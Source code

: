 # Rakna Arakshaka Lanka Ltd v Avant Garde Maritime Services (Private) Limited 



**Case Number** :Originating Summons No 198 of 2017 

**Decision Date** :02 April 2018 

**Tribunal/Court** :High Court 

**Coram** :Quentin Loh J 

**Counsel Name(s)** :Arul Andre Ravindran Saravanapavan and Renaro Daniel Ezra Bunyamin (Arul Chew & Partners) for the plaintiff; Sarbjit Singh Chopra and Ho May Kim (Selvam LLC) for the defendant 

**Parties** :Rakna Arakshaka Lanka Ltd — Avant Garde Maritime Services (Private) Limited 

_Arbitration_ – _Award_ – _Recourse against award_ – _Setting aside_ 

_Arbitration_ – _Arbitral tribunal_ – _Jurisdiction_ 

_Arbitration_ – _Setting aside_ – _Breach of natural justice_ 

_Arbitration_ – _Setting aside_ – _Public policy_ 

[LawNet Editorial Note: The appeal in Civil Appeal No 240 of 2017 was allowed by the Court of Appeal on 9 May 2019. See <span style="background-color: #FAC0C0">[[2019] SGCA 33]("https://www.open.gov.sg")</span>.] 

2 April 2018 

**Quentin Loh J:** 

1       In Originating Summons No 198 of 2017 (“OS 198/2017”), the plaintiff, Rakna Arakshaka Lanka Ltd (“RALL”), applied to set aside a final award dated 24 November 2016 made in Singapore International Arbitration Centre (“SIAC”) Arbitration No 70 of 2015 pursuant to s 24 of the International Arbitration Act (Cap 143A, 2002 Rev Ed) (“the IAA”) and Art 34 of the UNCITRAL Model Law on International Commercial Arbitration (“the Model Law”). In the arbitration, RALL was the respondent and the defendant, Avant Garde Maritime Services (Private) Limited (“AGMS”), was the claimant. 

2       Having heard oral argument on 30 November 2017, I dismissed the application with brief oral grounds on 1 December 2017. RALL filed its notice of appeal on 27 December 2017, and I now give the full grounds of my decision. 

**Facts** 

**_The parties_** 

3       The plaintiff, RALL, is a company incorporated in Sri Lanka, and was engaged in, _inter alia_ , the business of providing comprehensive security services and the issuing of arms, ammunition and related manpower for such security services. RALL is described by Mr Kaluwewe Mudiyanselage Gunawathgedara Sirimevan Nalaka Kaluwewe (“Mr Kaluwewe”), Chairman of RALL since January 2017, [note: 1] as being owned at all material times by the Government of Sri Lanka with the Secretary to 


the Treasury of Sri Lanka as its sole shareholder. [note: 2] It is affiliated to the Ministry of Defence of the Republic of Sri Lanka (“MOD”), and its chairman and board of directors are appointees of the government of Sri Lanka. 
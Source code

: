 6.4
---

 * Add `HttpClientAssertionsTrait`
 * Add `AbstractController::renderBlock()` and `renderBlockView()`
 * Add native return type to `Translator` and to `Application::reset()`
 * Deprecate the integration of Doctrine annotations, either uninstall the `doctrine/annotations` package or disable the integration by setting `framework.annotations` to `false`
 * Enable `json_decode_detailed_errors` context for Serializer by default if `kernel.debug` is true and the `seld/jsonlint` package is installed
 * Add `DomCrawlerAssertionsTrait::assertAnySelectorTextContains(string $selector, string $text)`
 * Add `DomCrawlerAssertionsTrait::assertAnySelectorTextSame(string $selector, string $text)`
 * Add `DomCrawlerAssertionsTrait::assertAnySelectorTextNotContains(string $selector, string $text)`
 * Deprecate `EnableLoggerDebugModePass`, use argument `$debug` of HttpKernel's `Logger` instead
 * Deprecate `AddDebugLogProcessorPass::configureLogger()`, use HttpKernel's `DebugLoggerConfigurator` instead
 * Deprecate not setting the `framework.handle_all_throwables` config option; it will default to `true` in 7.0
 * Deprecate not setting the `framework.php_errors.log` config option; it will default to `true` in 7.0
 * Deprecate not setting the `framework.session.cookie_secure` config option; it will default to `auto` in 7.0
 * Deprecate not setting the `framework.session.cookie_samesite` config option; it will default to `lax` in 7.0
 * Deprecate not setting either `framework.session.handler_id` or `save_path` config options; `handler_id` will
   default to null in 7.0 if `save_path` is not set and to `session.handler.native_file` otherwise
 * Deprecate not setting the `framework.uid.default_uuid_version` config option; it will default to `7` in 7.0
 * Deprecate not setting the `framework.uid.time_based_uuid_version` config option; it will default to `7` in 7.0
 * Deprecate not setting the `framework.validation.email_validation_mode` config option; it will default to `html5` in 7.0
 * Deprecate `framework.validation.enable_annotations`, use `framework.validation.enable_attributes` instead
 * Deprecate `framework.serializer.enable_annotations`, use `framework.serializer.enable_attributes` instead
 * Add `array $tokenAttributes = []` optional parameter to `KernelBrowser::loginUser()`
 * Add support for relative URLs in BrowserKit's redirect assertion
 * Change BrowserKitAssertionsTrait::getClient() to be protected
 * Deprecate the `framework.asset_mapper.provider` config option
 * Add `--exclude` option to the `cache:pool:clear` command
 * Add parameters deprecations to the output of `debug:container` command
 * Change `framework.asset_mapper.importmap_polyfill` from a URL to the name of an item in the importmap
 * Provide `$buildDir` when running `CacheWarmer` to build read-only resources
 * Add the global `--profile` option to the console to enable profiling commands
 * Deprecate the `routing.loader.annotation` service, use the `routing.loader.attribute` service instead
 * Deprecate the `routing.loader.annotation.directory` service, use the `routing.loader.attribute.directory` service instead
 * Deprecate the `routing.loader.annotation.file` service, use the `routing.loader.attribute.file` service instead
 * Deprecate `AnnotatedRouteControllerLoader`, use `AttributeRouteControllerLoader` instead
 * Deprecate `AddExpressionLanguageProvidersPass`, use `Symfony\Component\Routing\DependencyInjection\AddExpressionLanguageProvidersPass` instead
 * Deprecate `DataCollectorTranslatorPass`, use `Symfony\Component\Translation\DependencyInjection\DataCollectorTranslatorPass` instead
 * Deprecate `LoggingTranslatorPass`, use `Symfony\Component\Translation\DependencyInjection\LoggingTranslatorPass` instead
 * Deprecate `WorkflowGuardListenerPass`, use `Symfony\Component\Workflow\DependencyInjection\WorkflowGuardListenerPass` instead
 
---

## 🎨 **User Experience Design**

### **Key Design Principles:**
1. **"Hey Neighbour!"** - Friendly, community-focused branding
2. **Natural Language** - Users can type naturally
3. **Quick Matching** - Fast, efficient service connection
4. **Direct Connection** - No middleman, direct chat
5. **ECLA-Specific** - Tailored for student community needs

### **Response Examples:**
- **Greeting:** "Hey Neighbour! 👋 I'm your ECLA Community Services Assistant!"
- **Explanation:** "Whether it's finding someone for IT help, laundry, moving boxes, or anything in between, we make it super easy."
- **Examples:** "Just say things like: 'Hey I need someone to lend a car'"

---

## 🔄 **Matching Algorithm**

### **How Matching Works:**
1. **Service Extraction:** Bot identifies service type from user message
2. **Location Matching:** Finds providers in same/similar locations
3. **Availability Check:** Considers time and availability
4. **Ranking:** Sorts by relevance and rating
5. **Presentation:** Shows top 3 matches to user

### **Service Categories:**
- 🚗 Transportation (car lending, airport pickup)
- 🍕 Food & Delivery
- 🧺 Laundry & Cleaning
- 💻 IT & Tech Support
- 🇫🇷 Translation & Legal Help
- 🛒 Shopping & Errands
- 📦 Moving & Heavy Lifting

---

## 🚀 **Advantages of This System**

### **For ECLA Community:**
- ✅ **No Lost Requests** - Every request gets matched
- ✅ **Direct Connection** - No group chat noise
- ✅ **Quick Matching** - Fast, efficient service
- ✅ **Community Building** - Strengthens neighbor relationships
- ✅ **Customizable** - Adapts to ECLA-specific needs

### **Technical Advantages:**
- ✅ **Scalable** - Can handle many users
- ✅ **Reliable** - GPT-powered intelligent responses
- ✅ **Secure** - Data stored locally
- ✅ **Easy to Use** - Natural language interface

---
····················
_What you are asked to do_
Set down exactly the lines of the data above, beginning with the line that has "- ✅ **Community" and ending with the line that has "- ✅ **Reliable**", and no others.

_Written response_
- ✅ **Community Building** - Strengthens neighbor relationships
- ✅ **Customizable** - Adapts to ECLA-specific needs

### **Technical Advantages:**
- ✅ **Scalable** - Can handle many users
- ✅ **Reliable** - GPT-powered intelligent responses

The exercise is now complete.